President Mutharika is contemplating ceding power to his unelected younger brother due to his own poor health status. The president is stricken with a serious case of prostate cancer.
The younger Mutharika was called back from his academic post at George Washington University in Missouri, in the US deep South, where he was a professor of International Law and Comparative Constitutional Law.
Peter Mutharika was parachuted into his powerful position in Malawi soon after the death of the First Lady Ethel to "assist" the older Mutharika in running government. The maneuver was impossible before that because the late Mrs. Mutharika hated the President's younger brother,
Peter, often describing him as a greedy and unsavory character.
Peter Mutharika has taken a sabbatical to fill in the 'technically' vacant post of Vice President of Malawi and offer personal care and advice to the president following the demise of Mrs.

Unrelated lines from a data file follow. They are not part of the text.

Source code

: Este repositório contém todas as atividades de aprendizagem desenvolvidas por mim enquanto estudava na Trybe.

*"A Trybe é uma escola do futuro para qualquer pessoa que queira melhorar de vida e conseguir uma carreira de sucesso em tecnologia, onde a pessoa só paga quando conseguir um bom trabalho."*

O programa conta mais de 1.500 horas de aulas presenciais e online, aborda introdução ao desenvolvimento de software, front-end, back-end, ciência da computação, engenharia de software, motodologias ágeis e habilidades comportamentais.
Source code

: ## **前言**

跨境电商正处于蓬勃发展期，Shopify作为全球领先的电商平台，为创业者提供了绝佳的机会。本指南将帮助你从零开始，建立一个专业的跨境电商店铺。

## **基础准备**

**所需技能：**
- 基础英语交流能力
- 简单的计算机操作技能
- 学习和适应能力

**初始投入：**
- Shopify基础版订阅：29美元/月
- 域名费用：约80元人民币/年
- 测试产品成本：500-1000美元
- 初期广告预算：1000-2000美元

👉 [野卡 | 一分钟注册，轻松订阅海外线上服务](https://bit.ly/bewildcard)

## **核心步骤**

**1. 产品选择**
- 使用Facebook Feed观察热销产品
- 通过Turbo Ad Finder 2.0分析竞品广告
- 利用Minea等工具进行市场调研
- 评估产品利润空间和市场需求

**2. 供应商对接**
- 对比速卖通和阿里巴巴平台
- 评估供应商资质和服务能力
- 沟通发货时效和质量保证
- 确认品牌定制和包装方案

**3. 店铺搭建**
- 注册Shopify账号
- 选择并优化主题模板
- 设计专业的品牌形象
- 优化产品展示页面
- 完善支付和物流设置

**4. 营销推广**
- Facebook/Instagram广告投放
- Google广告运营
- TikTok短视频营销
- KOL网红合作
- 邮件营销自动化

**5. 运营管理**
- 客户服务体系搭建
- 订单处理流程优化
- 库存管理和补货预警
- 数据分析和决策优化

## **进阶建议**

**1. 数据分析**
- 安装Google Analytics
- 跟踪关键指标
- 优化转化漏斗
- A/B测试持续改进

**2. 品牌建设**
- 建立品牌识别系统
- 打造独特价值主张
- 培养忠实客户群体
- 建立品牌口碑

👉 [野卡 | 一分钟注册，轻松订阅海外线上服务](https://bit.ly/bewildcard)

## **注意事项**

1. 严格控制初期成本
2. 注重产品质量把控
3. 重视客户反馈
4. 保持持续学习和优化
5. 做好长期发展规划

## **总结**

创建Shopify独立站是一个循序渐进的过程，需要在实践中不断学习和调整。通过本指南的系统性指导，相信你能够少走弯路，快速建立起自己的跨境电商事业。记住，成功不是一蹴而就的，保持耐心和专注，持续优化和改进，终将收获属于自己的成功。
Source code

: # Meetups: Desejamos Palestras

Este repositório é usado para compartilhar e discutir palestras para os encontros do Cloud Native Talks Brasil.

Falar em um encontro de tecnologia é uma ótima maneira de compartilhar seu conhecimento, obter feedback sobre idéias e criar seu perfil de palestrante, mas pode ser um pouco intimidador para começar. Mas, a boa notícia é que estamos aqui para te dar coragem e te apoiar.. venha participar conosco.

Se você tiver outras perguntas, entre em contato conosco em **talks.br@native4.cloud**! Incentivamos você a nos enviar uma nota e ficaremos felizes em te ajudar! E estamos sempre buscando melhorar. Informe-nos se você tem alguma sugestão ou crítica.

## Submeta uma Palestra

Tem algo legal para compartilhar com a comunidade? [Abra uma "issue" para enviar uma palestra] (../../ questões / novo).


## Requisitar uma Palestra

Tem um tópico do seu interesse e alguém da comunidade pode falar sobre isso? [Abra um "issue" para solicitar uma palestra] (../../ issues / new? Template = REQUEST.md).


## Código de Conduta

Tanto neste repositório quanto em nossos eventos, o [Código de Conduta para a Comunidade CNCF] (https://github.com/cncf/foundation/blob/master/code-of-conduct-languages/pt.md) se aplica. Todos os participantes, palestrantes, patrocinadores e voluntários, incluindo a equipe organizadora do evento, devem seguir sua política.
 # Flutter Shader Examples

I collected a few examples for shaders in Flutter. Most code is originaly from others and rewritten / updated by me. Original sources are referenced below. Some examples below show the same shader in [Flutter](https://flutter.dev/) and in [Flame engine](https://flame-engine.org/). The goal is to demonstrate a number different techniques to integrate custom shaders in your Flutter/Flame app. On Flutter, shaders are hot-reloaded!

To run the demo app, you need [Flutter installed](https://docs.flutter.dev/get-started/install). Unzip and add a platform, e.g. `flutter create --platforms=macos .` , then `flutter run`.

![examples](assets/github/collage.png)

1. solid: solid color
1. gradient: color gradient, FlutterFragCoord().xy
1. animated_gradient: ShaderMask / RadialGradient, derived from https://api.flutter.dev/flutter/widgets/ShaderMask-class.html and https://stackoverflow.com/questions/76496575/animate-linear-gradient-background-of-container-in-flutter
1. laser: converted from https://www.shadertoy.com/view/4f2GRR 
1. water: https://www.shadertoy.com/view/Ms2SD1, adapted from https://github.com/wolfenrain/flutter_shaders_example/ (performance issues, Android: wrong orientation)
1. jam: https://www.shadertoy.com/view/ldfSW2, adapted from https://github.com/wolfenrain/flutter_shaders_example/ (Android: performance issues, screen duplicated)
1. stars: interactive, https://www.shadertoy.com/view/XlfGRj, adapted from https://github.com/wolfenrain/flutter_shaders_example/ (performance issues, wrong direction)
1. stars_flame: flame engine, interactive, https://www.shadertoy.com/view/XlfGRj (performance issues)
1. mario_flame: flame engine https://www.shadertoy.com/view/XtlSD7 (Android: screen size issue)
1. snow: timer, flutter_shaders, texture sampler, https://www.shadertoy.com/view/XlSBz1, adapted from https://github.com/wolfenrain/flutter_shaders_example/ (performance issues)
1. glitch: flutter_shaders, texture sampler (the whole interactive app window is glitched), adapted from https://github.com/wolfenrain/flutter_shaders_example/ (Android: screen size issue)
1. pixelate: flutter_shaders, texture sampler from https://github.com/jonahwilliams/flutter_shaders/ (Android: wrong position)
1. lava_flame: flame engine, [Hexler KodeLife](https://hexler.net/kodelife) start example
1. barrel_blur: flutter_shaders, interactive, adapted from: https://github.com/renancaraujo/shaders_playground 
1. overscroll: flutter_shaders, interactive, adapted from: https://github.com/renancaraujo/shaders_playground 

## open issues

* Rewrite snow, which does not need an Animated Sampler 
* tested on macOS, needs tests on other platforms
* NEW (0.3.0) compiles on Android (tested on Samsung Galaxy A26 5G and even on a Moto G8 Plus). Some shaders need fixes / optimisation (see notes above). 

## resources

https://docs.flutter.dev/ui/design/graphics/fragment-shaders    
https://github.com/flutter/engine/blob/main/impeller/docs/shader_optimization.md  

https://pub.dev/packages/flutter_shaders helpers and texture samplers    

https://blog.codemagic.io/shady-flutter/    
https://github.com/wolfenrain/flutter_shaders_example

Mutharika.
"We have been told that we should be reporting to the president's young brother as the President needs more time resting but nobody has told us clearly why he [Bingu] wants more time to rest.
"Peter Mutharika has been given all the powers to order a cabinet minister around. Some of us are meant to brief him before meeting the Head of State," a source, who did not want to be identified, said.
The Mutharika administration has the characteristics of a family fiefdom comparable to the Cuban scenario where the ill-fated Fidel Castro appointed his younger brother Raul to act as President.
Constitutional analysts say under the laws of Malawi, the President is "wrong" to give state authority to his unelected brother. Thus the president's act in delegating this control to his brother is illegal.
President Mutharika does not wish to contest a second term, but wishes his younger brother to rule the country in his stead.
Mutharika wishes to announce this formal changeover once he is re-elected in a rigged poll, which he is planning, for May, 2009.